2. After 2 hours turn the oven off and leave the pan in there. Now get you potatoes on. Just peel them, slice them into 1 cm thick slices add the water, good pinch of salt and bring to the boil. Once boiling turn down and simmer until the potatoes are soft.
3. Once the potatoes are simmering get the pan out the oven and remove the chicken from the pan. Pop on a plate and cover with foil to rest.
4. Get you stock made and put to one side in a dish. Now grab one of the legs, pop back in the pan shred all the meat off, turn on the heat to medium high and get stirring round.
Now add a spoonful of flour and mix well, stirring constantly for 2-3 mins.
Now add the stock and keep stirring. Keep doing this until you get it to a nice gravy consistency. Turn down to a gentle simmer. Taste and add a bit of pepper if needed.
5. Now the potatoes should be done. Strain and grab a metal fine sieve. Using a wooden spoon push through the sieve a couple of bits at a time.
Now add milk, a good knob or two (or 5) of butter, salt and pepper.
Mix well over a gentle heat. Pop the lid on and turn of the heat and leave to sit.

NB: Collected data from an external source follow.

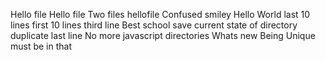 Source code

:Hello file
Hello file
Two files
hellofile
Confused smiley
Hello World
last 10 lines
first 10 lines
third line
Best school
save current state of directory
duplicate last line
No more javascript
directories
Whats new
Being Unique
must be in that
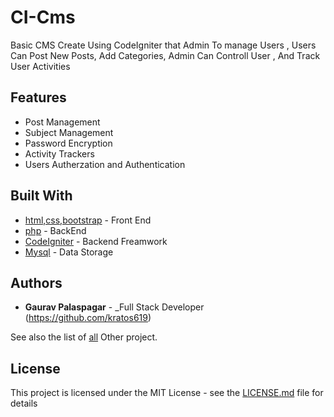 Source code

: # CI-Cms

Basic CMS Create Using CodeIgniter that Admin To manage Users , Users Can Post New Posts, Add Categories, Admin Can Controll User , And Track User Activities

## Features

- Post Management
- Subject Management
- Password Encryption
- Activity Trackers
- Users Autherzation and Authentication

## Built With

- [html,css,bootstrap](#) - Front End
- [php](#) - BackEnd
- [CodeIgniter](#) - Backend Freamwork
- [Mysql](#) - Data Storage

## Authors

- **Gaurav Palaspagar** - \_Full Stack Developer (https://github.com/kratos619)

See also the list of [all](https://github.com/kratos619) Other project.

## License

This project is licensed under the MIT License - see the [LICENSE.md](LICENSE.md) file for details
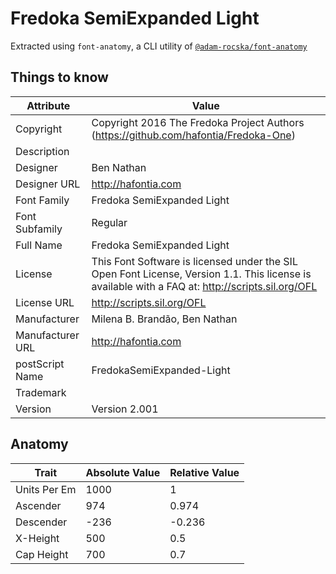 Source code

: # Fredoka SemiExpanded Light

Extracted using `font-anatomy`, a CLI utility of
[`@adam-rocska/font-anatomy`](https://github.com/adam-rocska/font-anatomy)

## Things to know

| Attribute        | Value                                                                                                                                            |
| ---------------- | ------------------------------------------------------------------------------------------------------------------------------------------------ |
| Copyright        | Copyright 2016 The Fredoka Project Authors (https://github.com/hafontia/Fredoka-One)                                                             |
| Description      |                                                                                                                                                  |
| Designer         | Ben Nathan                                                                                                                                       |
| Designer URL     | http://hafontia.com                                                                                                                              |
| Font Family      | Fredoka SemiExpanded Light                                                                                                                       |
| Font Subfamily   | Regular                                                                                                                                          |
| Full Name        | Fredoka SemiExpanded Light                                                                                                                       |
| License          | This Font Software is licensed under the SIL Open Font License, Version 1.1. This license is available with a FAQ at: http://scripts.sil.org/OFL |
| License URL      | http://scripts.sil.org/OFL                                                                                                                       |
| Manufacturer     | Milena B. Brandão, Ben Nathan                                                                                                                    |
| Manufacturer URL | http://hafontia.com                                                                                                                              |
| postScript Name  | FredokaSemiExpanded-Light                                                                                                                        |
| Trademark        |                                                                                                                                                  |
| Version          | Version 2.001                                                                                                                                    |

## Anatomy

| Trait        | Absolute Value | Relative Value |
| ------------ | -------------- | -------------- |
| Units Per Em | 1000           | 1              |
| Ascender     | 974            | 0.974          |
| Descender    | -236           | -0.236         |
| X-Height     | 500            | 0.5            |
| Cap Height   | 700            | 0.7            |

Now in another pan put about 2cm of water and bring to the boil and add the peas. Cook these for 2-3 mins until cooked. Drain and season with salt and pepper and a bit of butter.
Now plate everything up. I just stripped the chicken from the bones into a nice pile on the plate and added the mash and peas then added the gravy poured over the chicken. Sorted!
Now the leftovers the next day. I usually make far too much mash and gravy plus I always cook too much chicken so I can do something like this.
so you will need;
left over roast chicken
left over mash
left over gravy
peas
1 carrot
1 small onion
cheese (optional)
In a pan on a medium heat add extra virgin olive oil, the onions and carrot roughly chopped. Fry off gently for a few mins until soft.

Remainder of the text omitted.